Study material: Begin

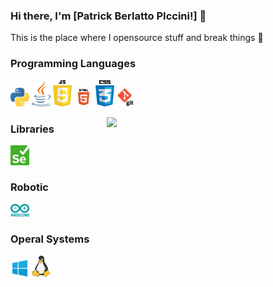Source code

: ### Hi there, I'm [Patrick Berlatto PIccini!] 👋

This is the place where I opensource stuff and break things 🤣

### Programming Languages

<img src = 'https://github.com/PatrickPiccini/PatrickPiccini/blob/main/Python.png' width='30'/> <img src = 'https://github.com/PatrickPiccini/PatrickPiccini/blob/main/Java.png' width='30'/> <img src = 'https://github.com/PatrickPiccini/PatrickPiccini/blob/main/JavaScript.png' width='30'/> <img src = 'https://github.com/PatrickPiccini/PatrickPiccini/blob/main/Html5.png' width='30'/> <img src = 'https://github.com/PatrickPiccini/PatrickPiccini/blob/main/Css3.png' width='30'/> <img src = 'https://github.com/PatrickPiccini/PatrickPiccini/blob/main/Git.png' width='30'/> 

<img width="350" align="right" src='https://github-readme-stats.vercel.app/api/top-langs/?username=PatrickPiccini&langs_count=20'/>


### Libraries

<img src = 'https://github.com/PatrickPiccini/PatrickPiccini/blob/main/Selenium.png' width='30'/>

### Robotic

<img src = 'https://github.com/PatrickPiccini/PatrickPiccini/blob/main/Arduino.png' width='30'/>

### Operal Systems

<img src = 'https://github.com/PatrickPiccini/PatrickPiccini/blob/main/Windows.png' width='30'/> <img src = 'https://github.com/PatrickPiccini/PatrickPiccini/blob/main/Linux.png' width='30'/>

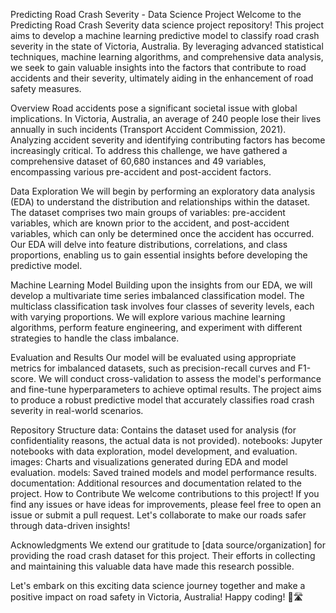 Predicting Road Crash Severity - Data Science Project
Welcome to the Predicting Road Crash Severity data science project repository! This project aims to develop a machine learning predictive model to classify road crash severity in the state of Victoria, Australia. By leveraging advanced statistical techniques, machine learning algorithms, and comprehensive data analysis, we seek to gain valuable insights into the factors that contribute to road accidents and their severity, ultimately aiding in the enhancement of road safety measures.

Overview
Road accidents pose a significant societal issue with global implications. In Victoria, Australia, an average of 240 people lose their lives annually in such incidents (Transport Accident Commission, 2021). Analyzing accident severity and identifying contributing factors has become increasingly critical. To address this challenge, we have gathered a comprehensive dataset of 60,680 instances and 49 variables, encompassing various pre-accident and post-accident factors.

Data Exploration
We will begin by performing an exploratory data analysis (EDA) to understand the distribution and relationships within the dataset. The dataset comprises two main groups of variables: pre-accident variables, which are known prior to the accident, and post-accident variables, which can only be determined once the accident has occurred. Our EDA will delve into feature distributions, correlations, and class proportions, enabling us to gain essential insights before developing the predictive model.

Machine Learning Model
Building upon the insights from our EDA, we will develop a multivariate time series imbalanced classification model. The multiclass classification task involves four classes of severity levels, each with varying proportions. We will explore various machine learning algorithms, perform feature engineering, and experiment with different strategies to handle the class imbalance.

Evaluation and Results
Our model will be evaluated using appropriate metrics for imbalanced datasets, such as precision-recall curves and F1-score. We will conduct cross-validation to assess the model's performance and fine-tune hyperparameters to achieve optimal results. The project aims to produce a robust predictive model that accurately classifies road crash severity in real-world scenarios.

Repository Structure
data: Contains the dataset used for analysis (for confidentiality reasons, the actual data is not provided).
notebooks: Jupyter notebooks with data exploration, model development, and evaluation.
images: Charts and visualizations generated during EDA and model evaluation.
models: Saved trained models and model performance results.
documentation: Additional resources and documentation related to the project.
How to Contribute
We welcome contributions to this project! If you find any issues or have ideas for improvements, please feel free to open an issue or submit a pull request. Let's collaborate to make our roads safer through data-driven insights!

Acknowledgments
We extend our gratitude to [data source/organization] for providing the road crash dataset for this project. Their efforts in collecting and maintaining this valuable data have made this research possible.

Let's embark on this exciting data science journey together and make a positive impact on road safety in Victoria, Australia! Happy coding! 🚗🛣️
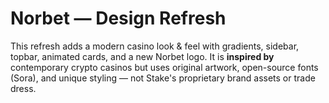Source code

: # Norbet — Design Refresh

This refresh adds a modern casino look & feel with gradients, sidebar, topbar, animated cards, and a new Norbet logo. 
It is **inspired by** contemporary crypto casinos but uses original artwork, open-source fonts (Sora), and unique styling — not Stake's proprietary brand assets or trade dress.
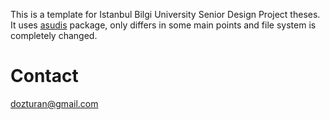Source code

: This is a template for Istanbul Bilgi University Senior Design Project theses. It uses [asudis](https://github.com/shumway/asudis) package, only differs in some main points and file system is completely changed.

# Contact
[dozturan@gmail.com](mailto:dozturan@gmail.com)

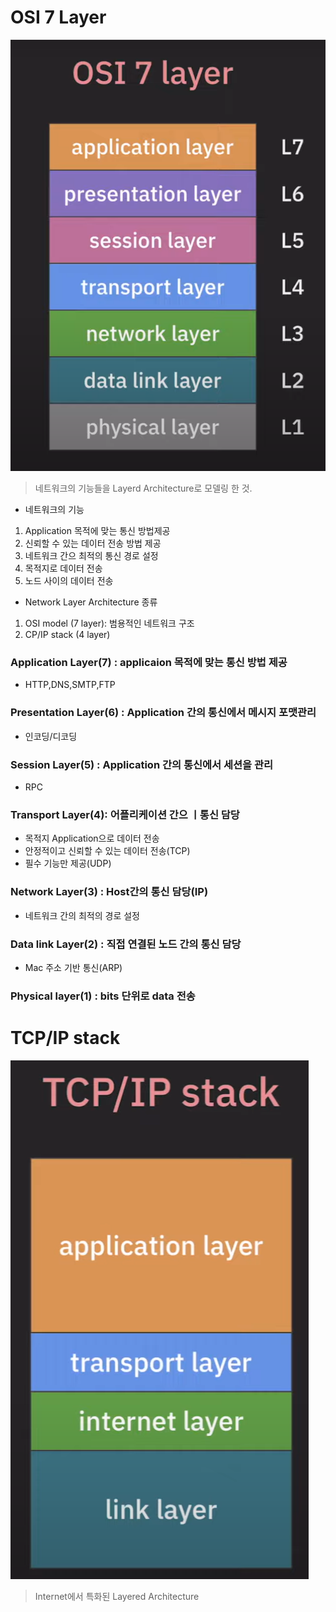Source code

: # OSI 7 Layer
![Alt text](image.png)

> 네트워크의 기능들을 Layerd Architecture로 모델링 한 것.   

* 네트워크의 기능
1. Application 목적에 맞는 통신 방법제공
2. 신뢰할 수 있는 데이터 전송 방법 제공
3. 네트워크 간으 최적의 통신 경로 설정
4. 목적지로 데이터 전송
5. 노드 사이의 데이터 전송

* Network Layer Architecture 종류
1. OSI model (7 layer): 범용적인 네트워크 구조   
2. CP/IP stack (4 layer)


### Application Layer(7) : applicaion 목적에 맞는 통신 방법 제공
* HTTP,DNS,SMTP,FTP


### Presentation Layer(6) : Application 간의 통신에서 메시지 포맷관리
* 인코딩/디코딩

### Session Layer(5) : Application 간의 통신에서 세션을 관리
* RPC

### Transport Layer(4): 어플리케이션 간으 ㅣ통신 담당

* 목적지 Application으로 데이터 전송
* 안정적이고 신뢰할 수 있는 데이터 전송(TCP)
* 필수 기능만 제공(UDP)

### Network Layer(3) : Host간의 통신 담당(IP) 
* 네트워크 간의 최적의 경로 설정

### Data link Layer(2) : 직접 연결된 노드 간의 통신 담당
* Mac 주소 기반 통신(ARP)

### Physical layer(1) : bits 단위로 data 전송

# TCP/IP stack
![Alt text](image-1.png)

> Internet에서 특화된 Layered Architecture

Study material: End

• **Exercise objective**: Please copy all lines of the listing in which the string "that" occurs.

• **Problem solution**:
Welcome to the Predicting Road Crash Severity data science project repository! This project aims to develop a machine learning predictive model to classify road crash severity in the state of Victoria, Australia. By leveraging advanced statistical techniques, machine learning algorithms, and comprehensive data analysis, we seek to gain valuable insights into the factors that contribute to road accidents and their severity, ultimately aiding in the enhancement of road safety measures.
Our model will be evaluated using appropriate metrics for imbalanced datasets, such as precision-recall curves and F1-score. We will conduct cross-validation to assess the model's performance and fine-tune hyperparameters to achieve optimal results. The project aims to produce a robust predictive model that accurately classifies road crash severity in real-world scenarios.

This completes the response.